[Stored data]
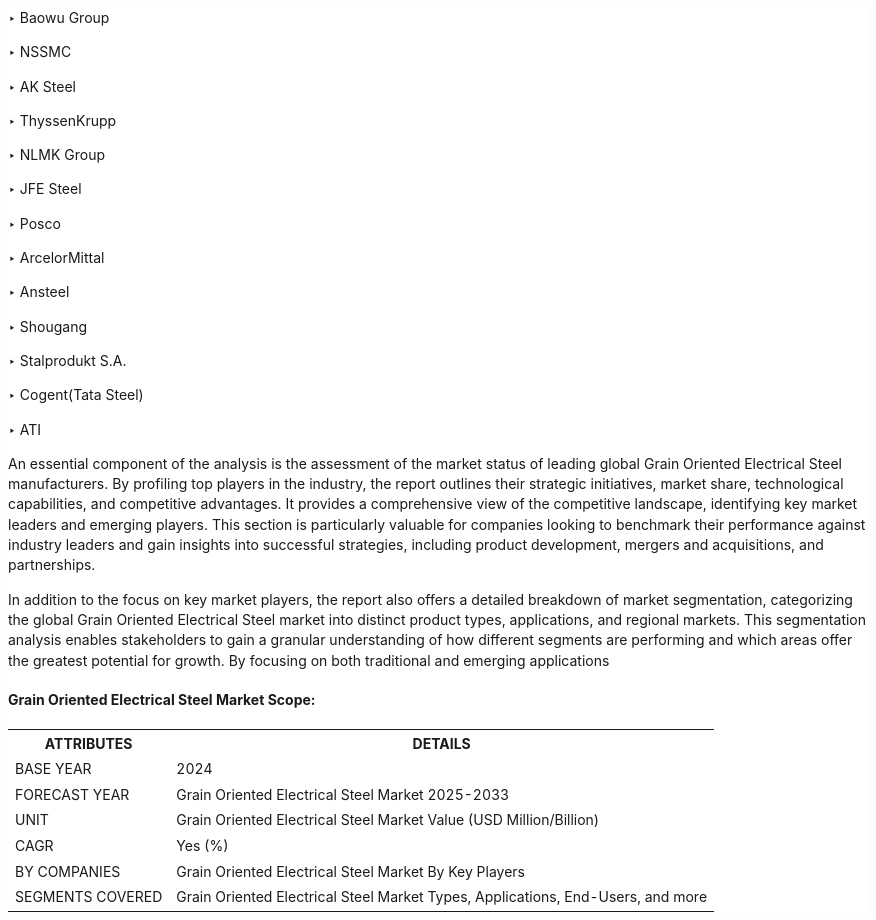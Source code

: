 ‣ Baowu Group

‣ NSSMC

‣ AK Steel

‣ ThyssenKrupp

‣ NLMK Group

‣ JFE Steel

‣ Posco

‣ ArcelorMittal

‣ Ansteel

‣ Shougang

‣ Stalprodukt S.A.

‣ Cogent(Tata Steel)

‣ ATI

An essential component of the analysis is the assessment of the market status of leading global Grain Oriented Electrical Steel manufacturers. By profiling top players in the industry, the report outlines their strategic initiatives, market share, technological capabilities, and competitive advantages. It provides a comprehensive view of the competitive landscape, identifying key market leaders and emerging players. This section is particularly valuable for companies looking to benchmark their performance against industry leaders and gain insights into successful strategies, including product development, mergers and acquisitions, and partnerships.

In addition to the focus on key market players, the report also offers a detailed breakdown of market segmentation, categorizing the global Grain Oriented Electrical Steel market into distinct product types, applications, and regional markets. This segmentation analysis enables stakeholders to gain a granular understanding of how different segments are performing and which areas offer the greatest potential for growth. By focusing on both traditional and emerging applications

<h4>Grain Oriented Electrical Steel Market Scope:</h4>
<table>
<tr>
<th>ATTRIBUTES</th>
<th>DETAILS</th>
</tr>
<tr>
<td>BASE YEAR</td>
<td>2024</td>
</tr>
<tr>
<td>FORECAST YEAR</td>
<td>Grain Oriented Electrical Steel Market 2025-2033</td>
</tr>
<tr>
<td>UNIT</td>
<td>Grain Oriented Electrical Steel Market Value (USD Million/Billion)</td>
<tr>
<td>CAGR</td>
<td>Yes (%)</td>
</tr>
</tr>
<tr>
<td>BY COMPANIES</td>
<td>Grain Oriented Electrical Steel Market By Key Players</td>
</tr>
<tr>
<td>SEGMENTS COVERED</td>
<td>Grain Oriented Electrical Steel Market Types, Applications, End-Users, and more</td>
</tr>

▶ **WHAT TO DO**
The result consists of the line with "<td>BASE YEAR</td>" through the last line of the entries above, repeated exactly and with nothing else.

▶ **OUTPUT FOR THIS EXERCISE**
<td>BASE YEAR</td>
<td>2024</td>
</tr>
<tr>
<td>FORECAST YEAR</td>
<td>Grain Oriented Electrical Steel Market 2025-2033</td>
</tr>
<tr>
<td>UNIT</td>
<td>Grain Oriented Electrical Steel Market Value (USD Million/Billion)</td>
<tr>
<td>CAGR</td>
<td>Yes (%)</td>
</tr>
</tr>
<tr>
<td>BY COMPANIES</td>
<td>Grain Oriented Electrical Steel Market By Key Players</td>
</tr>
<tr>
<td>SEGMENTS COVERED</td>
<td>Grain Oriented Electrical Steel Market Types, Applications, End-Users, and more</td>
</tr>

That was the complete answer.